Here's the link of project examples that I worked on, you can check those projects and see the way that I wrote the code for both apps.
RX63N download with RFP issue.rar
I’ve used two different LEDs, with different blink rates, which is connected to a timer interrupt, and used the same interrupt for both apps, so that assured me, there’s no conflict in ISRs after jumping to the second app.
I hope I could provide you relevant information, don’t hesitate to ask for clarification or follow up question.
Best regards. Hossein.
Thanks for your reply.
But I cannot open above file with CS+.(Version problem? your project CS+ V8.10, my CS+ version V6.01)
I have a question about below your comment.
1) I don't know how to modify the FIXEDVECT address.
In RX66N_Dual_APP2.rcpe, I found EXCEPTVECT/FFFF7EFF, RESETVECT/FFFF7FFC. Is that modified address?
I’m sorry for the problem with opening project files. I’m using the latest CS+ version. By the way, you can check the .c files as plain text. Also, I have placed some text notes in the example project’s directories which you might find useful. I have described it in detail (It addresses your questions).
But note that the RX66N and RX231, which I used to test, have different memory layouts. You should take a look at each Family hardware user’s manual to understand the slight differences with RX63N.
About changing the project memory section areas in CS+ using CC-RX compiler, here are the steps:
You can determine the start address of the memory sections in your compiler. Then, the compiler will take care of the regions. *You might see a slightly different memory section layout if you’re not using Smart Configurator.
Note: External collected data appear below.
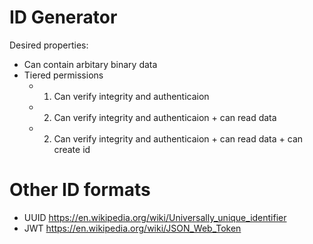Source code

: # ID Generator

Desired properties:
- Can contain arbitary binary data
- Tiered permissions
  - 1. Can verify integrity and authenticaion
  - 2. Can verify integrity and authenticaion + can read data
  - 2. Can verify integrity and authenticaion + can read data + can create id
  
# Other ID formats
- UUID https://en.wikipedia.org/wiki/Universally_unique_identifier
- JWT https://en.wikipedia.org/wiki/JSON_Web_Token
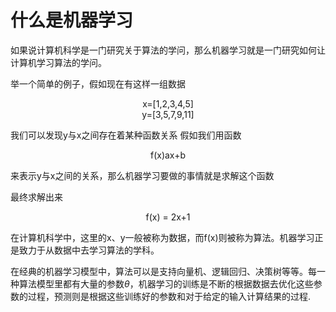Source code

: # 什么是机器学习

如果说计算机科学是一门研究关于算法的学问，那么机器学习就是一门研究如何让计算机学习算法的学问。

举一个简单的例子，假如现在有这样一组数据
<center>x=[1,2,3,4,5]</center>
<center>y=[3,5,7,9,11]</center>

我们可以发现y与x之间存在着某种函数关系
假如我们用函数
<center> f(x)ax+b</center>

来表示y与x之间的关系，那么机器学习要做的事情就是求解这个函数

最终求解出来

<center>f(x) = 2x+1</center>

在计算机科学中，这里的x、y一般被称为数据，而f(x)则被称为算法。机器学习正是致力于从数据中去学习算法的学科。

在经典的机器学习模型中，算法可以是支持向量机、逻辑回归、决策树等等。每一种算法模型里都有大量的参数$\theta$，机器学习的训练是不断的根据数据去优化这些参数的过程，预测则是根据这些训练好的参数和对于给定的输入计算结果的过程.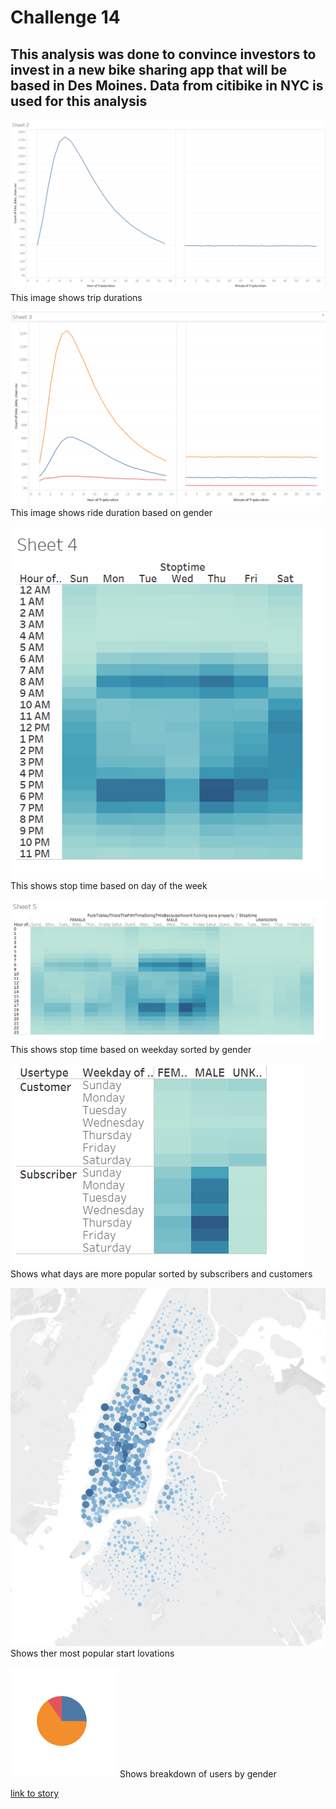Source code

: # Challenge 14
## This analysis was done to convince investors to invest in a new bike sharing app that will be based in Des Moines. Data from citibike in NYC is used for this analysis 

![alt text](https://github.com/specialcanadian/14Challenge/blob/main/Images/image%20(7).png?raw=true)
This image shows trip durations

![alt text](https://github.com/specialcanadian/14Challenge/blob/main/Images/image%20(6).png?raw=true)
This image shows ride duration based on gender

![alt text](https://github.com/specialcanadian/14Challenge/blob/main/Images/image%20(5).png?raw=true)
This shows stop time based on day of the week

![alt text](https://github.com/specialcanadian/14Challenge/blob/main/Images/image%20(4).png?raw=true)
This shows stop time based on weekday sorted by gender

![alt text](https://github.com/specialcanadian/14Challenge/blob/main/Images/image%20(3).png?raw=true)
Shows what days are more popular sorted by subscribers and customers

![alt text](https://github.com/specialcanadian/14Challenge/blob/main/Images/image%20(2).png?raw=true)
Shows ther most popular start lovations

![alt text](https://github.com/specialcanadian/14Challenge/blob/main/Images/image%20(1).png?raw=true)
Shows breakdown of users by gender

[link to story](https://public.tableau.com/profile/specialcanadian#!/vizhome/Challenge14_16150665399230/Story1?publish=yes)
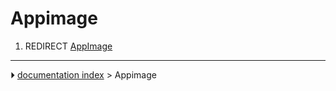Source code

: # Appimage
1.  REDIRECT [AppImage](AppImage.md)



---
⏵ [documentation index](../README.md) > Appimage
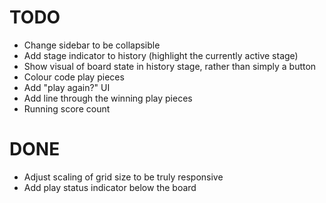 # TODO

* Change sidebar to be collapsible
* Add stage indicator to history (highlight the currently active stage)
* Show visual of board state in history stage, rather than simply a button
* Colour code play pieces
* Add "play again?" UI
* Add line through the winning play pieces
* Running score count

# DONE

* Adjust scaling of grid size to be truly responsive
* Add play status indicator below the board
I don’t know how you were configuring the section addresses earlier, but that's the proper way to do it.
Regarding your questions:
“In RX66N_Dual_APP2.rcpe, I found EXCEPTVECT/FFFF7EFF, RESETVECT/FFFF7FFC. Is that a modified address? If yes, when app2 is running, if an exception happens, does the program stop at the above address?”
- Yes, that’s the modified address, and yes, RX66N supports relocatable exception vector table address. But that’s not the case in RX63N! In RX63N, when an exception happens, it always alludes to the app1 exception vector table and runs the code which is there (if it exists, and if not, stops).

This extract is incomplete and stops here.